> [Work to be completed]: Within the lines below, find those that hold the string "markdown" and copy each one.
#### Source records ####
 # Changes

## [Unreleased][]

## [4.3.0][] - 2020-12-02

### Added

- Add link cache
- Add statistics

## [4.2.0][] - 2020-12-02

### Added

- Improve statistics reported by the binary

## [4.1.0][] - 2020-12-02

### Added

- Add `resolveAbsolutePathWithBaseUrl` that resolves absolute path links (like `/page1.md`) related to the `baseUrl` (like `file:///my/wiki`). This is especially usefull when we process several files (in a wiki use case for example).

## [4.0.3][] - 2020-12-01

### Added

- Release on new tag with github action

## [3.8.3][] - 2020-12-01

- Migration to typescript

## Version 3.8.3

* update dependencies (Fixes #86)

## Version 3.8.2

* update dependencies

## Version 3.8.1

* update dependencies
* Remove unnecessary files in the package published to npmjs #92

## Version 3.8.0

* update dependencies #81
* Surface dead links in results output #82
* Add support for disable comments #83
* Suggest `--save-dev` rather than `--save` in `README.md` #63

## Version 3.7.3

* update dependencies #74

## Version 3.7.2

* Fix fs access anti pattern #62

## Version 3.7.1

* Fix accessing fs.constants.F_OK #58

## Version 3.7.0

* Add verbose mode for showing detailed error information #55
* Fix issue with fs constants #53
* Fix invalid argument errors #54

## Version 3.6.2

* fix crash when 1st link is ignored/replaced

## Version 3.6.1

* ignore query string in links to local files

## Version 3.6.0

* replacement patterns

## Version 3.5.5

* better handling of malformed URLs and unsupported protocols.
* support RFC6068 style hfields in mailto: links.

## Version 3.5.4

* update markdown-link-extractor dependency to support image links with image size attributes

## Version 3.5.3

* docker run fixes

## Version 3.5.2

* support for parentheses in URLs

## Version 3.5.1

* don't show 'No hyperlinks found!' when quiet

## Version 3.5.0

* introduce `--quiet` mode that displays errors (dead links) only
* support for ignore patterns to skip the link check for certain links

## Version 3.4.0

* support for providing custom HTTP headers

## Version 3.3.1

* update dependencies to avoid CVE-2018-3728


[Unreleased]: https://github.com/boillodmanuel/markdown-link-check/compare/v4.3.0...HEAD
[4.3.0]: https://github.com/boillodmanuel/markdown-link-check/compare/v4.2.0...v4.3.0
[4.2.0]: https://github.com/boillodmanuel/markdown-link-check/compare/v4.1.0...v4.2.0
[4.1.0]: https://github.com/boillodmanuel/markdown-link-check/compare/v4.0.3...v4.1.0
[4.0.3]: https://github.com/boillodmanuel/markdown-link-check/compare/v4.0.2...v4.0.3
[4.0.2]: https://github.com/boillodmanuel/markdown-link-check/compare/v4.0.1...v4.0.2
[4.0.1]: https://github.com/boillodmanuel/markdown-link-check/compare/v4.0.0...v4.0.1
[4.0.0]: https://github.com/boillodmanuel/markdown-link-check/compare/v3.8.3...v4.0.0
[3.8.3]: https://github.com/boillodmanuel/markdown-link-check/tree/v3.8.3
####
> [Task solution]:
* update markdown-link-extractor dependency to support image links with image size attributes
[Unreleased]: https://github.com/boillodmanuel/markdown-link-check/compare/v4.3.0...HEAD
[4.3.0]: https://github.com/boillodmanuel/markdown-link-check/compare/v4.2.0...v4.3.0
[4.2.0]: https://github.com/boillodmanuel/markdown-link-check/compare/v4.1.0...v4.2.0
[4.1.0]: https://github.com/boillodmanuel/markdown-link-check/compare/v4.0.3...v4.1.0
[4.0.3]: https://github.com/boillodmanuel/markdown-link-check/compare/v4.0.2...v4.0.3
[4.0.2]: https://github.com/boillodmanuel/markdown-link-check/compare/v4.0.1...v4.0.2
[4.0.1]: https://github.com/boillodmanuel/markdown-link-check/compare/v4.0.0...v4.0.1
[4.0.0]: https://github.com/boillodmanuel/markdown-link-check/compare/v3.8.3...v4.0.0
[3.8.3]: https://github.com/boillodmanuel/markdown-link-check/tree/v3.8.3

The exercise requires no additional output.